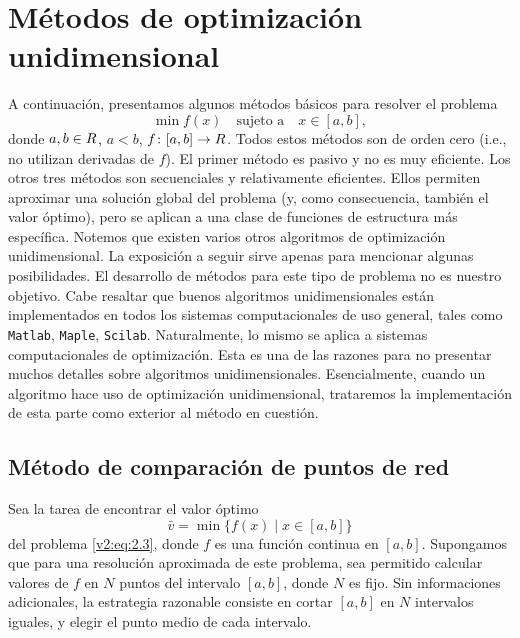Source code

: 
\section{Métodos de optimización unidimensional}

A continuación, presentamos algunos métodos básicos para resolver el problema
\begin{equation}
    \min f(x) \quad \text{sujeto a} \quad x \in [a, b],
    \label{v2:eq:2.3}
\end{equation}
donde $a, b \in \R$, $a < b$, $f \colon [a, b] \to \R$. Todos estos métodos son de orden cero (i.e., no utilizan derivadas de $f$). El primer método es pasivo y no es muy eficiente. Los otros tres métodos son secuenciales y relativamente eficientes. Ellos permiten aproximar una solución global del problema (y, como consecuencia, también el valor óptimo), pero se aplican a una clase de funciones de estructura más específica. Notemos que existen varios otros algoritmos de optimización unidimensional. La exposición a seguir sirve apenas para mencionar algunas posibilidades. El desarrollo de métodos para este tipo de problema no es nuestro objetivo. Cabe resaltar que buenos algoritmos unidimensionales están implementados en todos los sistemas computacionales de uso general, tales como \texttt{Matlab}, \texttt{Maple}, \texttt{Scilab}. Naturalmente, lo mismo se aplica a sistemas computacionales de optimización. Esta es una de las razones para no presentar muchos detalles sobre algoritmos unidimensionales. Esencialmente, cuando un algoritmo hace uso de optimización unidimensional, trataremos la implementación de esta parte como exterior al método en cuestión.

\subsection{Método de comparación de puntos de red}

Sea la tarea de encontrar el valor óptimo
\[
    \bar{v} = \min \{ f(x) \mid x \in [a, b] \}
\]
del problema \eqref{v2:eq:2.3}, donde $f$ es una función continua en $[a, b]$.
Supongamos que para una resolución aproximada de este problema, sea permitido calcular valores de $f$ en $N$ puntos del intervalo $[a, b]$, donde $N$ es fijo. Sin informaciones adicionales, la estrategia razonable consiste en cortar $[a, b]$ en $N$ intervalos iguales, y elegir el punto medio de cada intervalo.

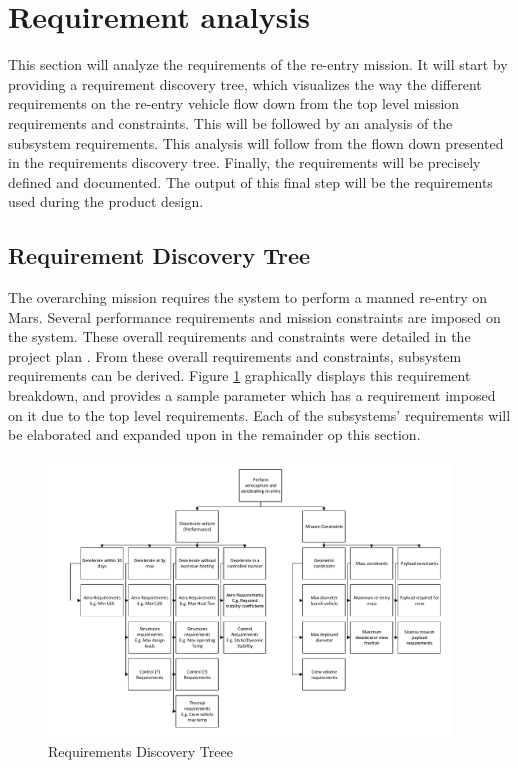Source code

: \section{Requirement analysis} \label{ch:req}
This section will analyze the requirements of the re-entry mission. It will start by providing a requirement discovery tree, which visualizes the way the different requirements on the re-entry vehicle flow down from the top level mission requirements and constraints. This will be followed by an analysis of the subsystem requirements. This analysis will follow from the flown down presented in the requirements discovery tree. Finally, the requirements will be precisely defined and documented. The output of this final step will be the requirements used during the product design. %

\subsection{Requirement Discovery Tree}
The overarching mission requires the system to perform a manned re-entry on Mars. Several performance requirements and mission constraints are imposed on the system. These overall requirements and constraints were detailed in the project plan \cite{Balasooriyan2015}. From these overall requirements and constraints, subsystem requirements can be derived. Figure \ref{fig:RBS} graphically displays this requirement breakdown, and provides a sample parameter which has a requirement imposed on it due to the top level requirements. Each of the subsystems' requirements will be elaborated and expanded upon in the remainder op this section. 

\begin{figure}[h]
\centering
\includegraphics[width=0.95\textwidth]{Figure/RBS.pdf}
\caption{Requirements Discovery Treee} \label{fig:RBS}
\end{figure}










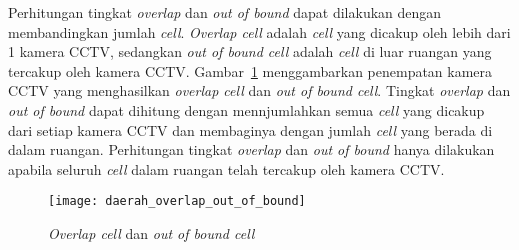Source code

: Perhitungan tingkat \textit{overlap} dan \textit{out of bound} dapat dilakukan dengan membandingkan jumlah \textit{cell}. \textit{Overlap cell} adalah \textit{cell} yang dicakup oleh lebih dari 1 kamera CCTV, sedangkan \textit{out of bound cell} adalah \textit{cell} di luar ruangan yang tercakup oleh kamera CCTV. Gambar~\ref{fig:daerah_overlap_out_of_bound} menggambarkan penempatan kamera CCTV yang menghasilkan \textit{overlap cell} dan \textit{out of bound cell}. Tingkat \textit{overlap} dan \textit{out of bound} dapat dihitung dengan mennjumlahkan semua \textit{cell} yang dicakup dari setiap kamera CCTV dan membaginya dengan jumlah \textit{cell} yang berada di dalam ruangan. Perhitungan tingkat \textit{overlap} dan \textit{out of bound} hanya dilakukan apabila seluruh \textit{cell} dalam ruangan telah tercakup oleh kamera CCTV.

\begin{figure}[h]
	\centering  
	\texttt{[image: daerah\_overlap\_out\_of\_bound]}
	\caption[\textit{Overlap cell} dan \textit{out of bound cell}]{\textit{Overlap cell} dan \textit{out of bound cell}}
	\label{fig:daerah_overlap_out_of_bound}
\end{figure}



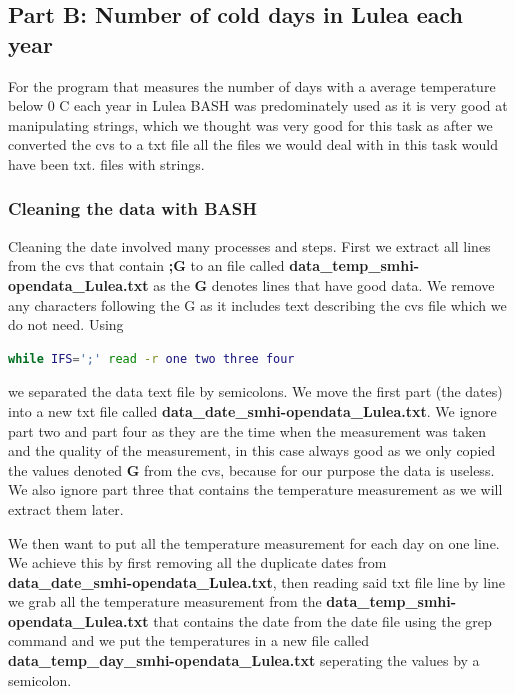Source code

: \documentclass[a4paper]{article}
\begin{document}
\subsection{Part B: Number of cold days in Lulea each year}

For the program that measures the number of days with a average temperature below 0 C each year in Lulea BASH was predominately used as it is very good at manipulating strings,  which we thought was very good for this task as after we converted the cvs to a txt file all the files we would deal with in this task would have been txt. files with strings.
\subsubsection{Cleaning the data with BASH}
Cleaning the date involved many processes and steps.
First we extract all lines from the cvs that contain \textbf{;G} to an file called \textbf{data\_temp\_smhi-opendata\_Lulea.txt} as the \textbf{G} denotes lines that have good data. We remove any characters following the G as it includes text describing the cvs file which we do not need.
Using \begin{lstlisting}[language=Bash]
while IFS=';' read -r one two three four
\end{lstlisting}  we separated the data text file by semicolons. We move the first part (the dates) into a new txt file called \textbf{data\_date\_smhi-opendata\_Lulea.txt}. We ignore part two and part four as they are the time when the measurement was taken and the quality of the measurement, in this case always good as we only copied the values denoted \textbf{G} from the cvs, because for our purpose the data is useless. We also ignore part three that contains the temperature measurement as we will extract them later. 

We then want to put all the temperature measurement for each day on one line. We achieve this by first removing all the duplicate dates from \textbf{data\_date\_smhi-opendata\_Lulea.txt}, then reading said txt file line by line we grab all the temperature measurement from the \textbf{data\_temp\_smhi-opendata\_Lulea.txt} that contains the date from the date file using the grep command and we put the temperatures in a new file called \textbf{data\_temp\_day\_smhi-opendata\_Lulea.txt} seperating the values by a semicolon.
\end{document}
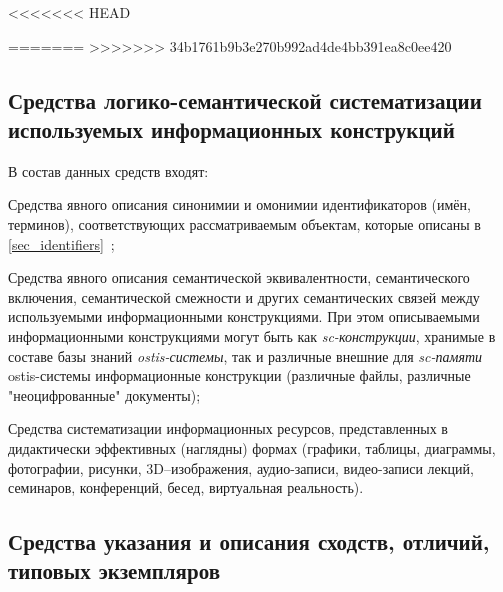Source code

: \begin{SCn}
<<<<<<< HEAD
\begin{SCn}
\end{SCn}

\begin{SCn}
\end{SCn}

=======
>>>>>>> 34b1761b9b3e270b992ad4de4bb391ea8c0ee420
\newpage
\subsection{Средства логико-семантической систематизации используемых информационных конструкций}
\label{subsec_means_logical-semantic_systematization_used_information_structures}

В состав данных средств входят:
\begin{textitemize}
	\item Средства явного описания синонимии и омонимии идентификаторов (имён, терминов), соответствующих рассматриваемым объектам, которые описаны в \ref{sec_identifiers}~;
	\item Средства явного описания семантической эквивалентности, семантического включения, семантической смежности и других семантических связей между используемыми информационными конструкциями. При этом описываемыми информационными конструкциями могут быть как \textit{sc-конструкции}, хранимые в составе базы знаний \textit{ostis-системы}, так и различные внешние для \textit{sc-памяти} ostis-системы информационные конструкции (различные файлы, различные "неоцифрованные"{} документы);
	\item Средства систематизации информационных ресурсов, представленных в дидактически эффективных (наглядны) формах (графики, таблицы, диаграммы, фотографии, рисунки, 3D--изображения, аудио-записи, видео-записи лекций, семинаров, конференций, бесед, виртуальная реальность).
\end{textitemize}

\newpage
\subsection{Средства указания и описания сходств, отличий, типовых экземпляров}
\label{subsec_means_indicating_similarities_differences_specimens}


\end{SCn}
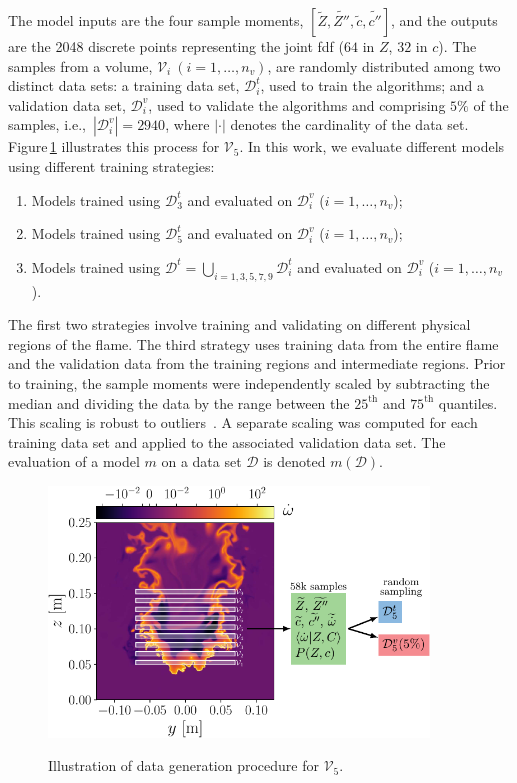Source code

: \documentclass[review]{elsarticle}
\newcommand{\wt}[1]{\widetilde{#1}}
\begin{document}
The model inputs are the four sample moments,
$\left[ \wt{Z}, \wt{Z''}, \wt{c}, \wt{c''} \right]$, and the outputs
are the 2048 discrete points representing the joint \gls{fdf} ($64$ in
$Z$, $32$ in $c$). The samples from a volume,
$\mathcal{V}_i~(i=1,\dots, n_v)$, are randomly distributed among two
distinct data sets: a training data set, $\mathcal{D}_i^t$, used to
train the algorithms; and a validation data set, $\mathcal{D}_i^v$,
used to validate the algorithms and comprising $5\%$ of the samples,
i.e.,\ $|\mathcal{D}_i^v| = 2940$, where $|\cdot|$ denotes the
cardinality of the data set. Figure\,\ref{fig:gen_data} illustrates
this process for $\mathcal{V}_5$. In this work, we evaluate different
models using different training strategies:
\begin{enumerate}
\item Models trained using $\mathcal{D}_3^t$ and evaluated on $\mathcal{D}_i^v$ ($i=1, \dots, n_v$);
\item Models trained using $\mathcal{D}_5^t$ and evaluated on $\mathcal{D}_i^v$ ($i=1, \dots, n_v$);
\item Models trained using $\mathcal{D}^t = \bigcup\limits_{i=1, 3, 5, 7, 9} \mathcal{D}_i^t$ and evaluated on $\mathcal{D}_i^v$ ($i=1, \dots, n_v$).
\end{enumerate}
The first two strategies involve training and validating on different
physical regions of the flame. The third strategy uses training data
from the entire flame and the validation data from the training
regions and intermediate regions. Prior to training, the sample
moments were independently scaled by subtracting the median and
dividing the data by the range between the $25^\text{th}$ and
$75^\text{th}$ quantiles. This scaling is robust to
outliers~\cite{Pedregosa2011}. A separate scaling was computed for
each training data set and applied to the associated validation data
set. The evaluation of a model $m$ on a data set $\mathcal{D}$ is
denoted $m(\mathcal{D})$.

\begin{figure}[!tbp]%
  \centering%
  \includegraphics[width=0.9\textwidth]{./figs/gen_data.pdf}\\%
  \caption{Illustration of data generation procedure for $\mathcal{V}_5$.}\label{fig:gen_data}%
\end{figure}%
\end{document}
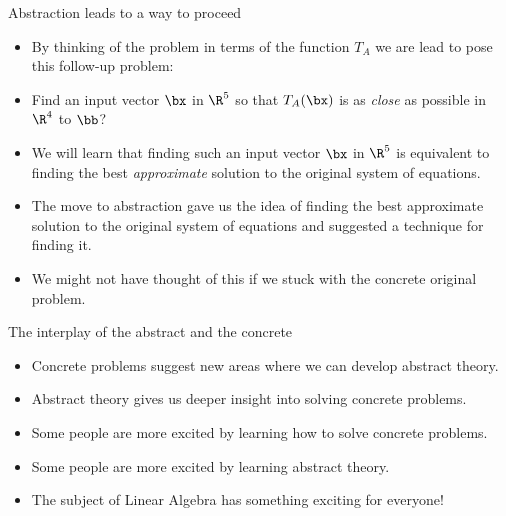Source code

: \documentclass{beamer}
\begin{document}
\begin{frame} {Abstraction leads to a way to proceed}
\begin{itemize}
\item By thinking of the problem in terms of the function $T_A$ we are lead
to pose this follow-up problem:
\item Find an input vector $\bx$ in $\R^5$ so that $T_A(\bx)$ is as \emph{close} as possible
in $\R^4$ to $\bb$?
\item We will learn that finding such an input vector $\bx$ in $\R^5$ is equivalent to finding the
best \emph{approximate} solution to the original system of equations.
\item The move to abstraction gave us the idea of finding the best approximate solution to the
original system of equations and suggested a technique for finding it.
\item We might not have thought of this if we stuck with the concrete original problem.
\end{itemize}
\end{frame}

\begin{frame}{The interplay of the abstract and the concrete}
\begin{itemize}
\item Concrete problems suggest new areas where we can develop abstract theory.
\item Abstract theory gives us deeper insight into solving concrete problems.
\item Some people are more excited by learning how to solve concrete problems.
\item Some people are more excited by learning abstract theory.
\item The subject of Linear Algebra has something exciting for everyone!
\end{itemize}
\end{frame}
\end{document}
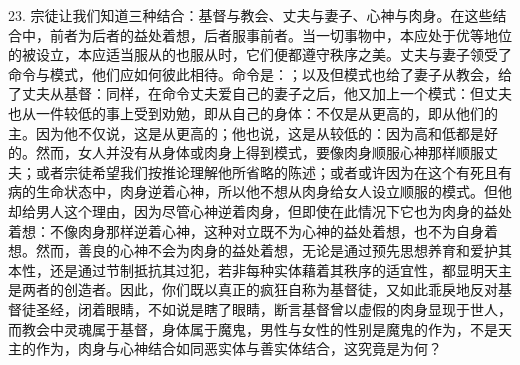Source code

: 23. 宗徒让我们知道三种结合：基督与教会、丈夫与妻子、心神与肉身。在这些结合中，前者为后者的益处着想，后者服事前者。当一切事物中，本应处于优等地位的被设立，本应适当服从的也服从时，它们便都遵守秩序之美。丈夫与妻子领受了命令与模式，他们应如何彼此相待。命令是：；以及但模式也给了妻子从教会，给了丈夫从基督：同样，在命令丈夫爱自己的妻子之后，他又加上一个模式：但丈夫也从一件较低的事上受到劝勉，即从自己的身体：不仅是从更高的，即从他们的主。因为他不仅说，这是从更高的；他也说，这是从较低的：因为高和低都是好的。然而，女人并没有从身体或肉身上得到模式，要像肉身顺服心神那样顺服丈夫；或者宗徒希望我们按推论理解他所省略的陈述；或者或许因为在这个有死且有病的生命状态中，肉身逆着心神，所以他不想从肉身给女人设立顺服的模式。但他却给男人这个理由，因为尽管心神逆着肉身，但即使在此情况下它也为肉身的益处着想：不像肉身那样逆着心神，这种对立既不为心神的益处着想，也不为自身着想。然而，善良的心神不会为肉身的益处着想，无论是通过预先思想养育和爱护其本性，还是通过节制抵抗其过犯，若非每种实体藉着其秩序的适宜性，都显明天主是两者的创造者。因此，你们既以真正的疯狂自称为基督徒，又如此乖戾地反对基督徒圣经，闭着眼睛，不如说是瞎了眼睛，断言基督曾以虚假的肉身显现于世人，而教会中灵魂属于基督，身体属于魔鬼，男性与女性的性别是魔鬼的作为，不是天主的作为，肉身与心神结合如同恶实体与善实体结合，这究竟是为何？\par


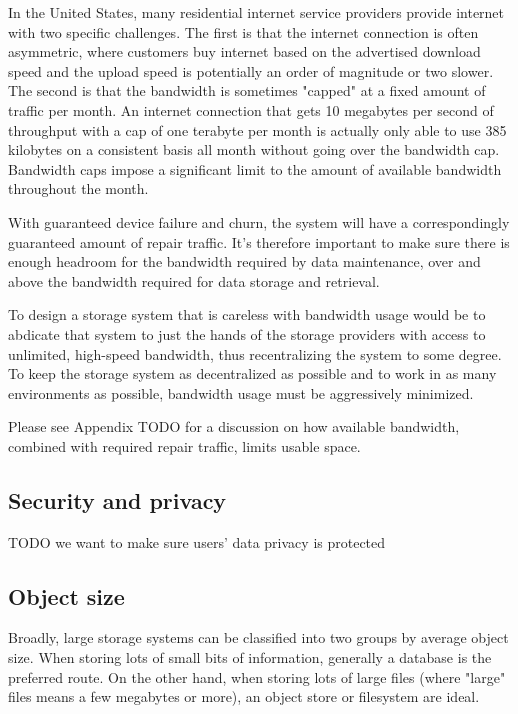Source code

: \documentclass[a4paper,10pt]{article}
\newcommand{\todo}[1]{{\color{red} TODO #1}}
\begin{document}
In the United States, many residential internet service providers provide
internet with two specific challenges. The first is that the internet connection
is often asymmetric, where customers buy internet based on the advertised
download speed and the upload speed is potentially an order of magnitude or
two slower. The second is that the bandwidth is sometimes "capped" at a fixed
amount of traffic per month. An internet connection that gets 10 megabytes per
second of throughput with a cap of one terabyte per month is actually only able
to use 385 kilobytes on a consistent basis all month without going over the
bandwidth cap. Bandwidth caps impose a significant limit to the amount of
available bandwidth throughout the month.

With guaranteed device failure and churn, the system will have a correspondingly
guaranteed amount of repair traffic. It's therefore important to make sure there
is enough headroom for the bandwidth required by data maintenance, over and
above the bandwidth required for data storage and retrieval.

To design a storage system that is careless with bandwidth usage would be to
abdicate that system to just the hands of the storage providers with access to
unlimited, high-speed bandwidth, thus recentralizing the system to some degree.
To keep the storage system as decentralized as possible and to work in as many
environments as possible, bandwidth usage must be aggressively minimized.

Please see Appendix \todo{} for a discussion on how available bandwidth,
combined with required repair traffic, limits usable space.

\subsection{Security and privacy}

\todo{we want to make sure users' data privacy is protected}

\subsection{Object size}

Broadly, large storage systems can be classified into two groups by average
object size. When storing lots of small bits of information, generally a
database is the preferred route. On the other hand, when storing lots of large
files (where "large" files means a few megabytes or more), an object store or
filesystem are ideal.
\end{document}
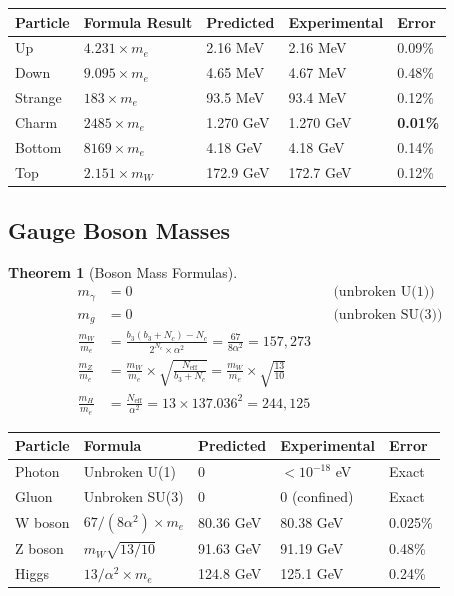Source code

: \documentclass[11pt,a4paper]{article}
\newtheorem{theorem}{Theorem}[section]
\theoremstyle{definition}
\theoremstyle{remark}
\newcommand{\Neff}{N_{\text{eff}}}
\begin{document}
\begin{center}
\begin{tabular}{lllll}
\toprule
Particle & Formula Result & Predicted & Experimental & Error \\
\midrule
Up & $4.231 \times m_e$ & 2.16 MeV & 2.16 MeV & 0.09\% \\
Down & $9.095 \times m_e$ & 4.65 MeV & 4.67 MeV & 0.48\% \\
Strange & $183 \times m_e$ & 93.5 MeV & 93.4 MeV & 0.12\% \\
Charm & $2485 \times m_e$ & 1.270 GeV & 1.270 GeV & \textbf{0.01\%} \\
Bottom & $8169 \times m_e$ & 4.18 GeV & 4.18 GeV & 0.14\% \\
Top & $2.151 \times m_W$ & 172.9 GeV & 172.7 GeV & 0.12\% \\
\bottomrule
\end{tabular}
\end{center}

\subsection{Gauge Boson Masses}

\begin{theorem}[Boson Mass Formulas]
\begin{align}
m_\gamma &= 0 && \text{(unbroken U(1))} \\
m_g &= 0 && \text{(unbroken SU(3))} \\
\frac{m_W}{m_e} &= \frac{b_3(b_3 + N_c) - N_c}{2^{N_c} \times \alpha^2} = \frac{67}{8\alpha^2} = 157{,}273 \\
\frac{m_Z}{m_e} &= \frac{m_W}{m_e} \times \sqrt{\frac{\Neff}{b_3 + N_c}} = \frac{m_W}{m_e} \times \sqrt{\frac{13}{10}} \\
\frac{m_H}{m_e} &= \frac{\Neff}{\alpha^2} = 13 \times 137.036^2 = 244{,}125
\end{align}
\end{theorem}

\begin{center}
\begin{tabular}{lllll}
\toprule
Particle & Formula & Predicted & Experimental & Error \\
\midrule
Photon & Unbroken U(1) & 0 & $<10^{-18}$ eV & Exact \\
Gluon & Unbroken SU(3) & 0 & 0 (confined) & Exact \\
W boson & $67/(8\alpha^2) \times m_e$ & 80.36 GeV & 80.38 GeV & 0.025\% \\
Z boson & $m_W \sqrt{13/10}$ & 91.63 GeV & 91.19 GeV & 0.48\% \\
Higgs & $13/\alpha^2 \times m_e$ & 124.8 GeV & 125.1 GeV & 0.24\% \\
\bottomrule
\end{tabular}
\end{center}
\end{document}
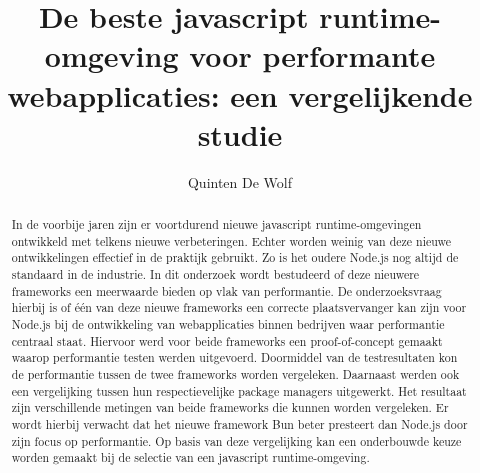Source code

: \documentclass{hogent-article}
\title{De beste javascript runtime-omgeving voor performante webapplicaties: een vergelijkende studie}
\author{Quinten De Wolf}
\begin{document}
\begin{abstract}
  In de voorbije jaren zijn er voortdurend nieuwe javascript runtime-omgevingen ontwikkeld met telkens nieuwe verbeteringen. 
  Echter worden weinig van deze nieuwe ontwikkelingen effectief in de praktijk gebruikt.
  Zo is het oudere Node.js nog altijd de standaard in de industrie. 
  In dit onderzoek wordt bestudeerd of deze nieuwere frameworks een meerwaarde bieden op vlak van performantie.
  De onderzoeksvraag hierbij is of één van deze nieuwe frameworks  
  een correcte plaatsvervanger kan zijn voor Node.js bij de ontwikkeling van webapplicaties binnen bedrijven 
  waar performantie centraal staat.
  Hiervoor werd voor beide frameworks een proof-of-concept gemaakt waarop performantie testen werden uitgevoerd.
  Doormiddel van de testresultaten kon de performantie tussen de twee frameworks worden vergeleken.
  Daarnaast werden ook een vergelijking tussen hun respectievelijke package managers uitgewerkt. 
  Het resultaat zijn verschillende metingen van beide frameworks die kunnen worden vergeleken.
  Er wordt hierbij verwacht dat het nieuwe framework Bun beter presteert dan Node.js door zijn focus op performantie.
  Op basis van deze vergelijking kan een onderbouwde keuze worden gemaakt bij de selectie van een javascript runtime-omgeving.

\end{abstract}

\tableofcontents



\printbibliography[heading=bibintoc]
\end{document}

§

What lines of the material above hold the string "vergelijking"? Please copy them.

  Daarnaast werden ook een vergelijking tussen hun respectievelijke package managers uitgewerkt. 
  Op basis van deze vergelijking kan een onderbouwde keuze worden gemaakt bij de selectie van een javascript runtime-omgeving.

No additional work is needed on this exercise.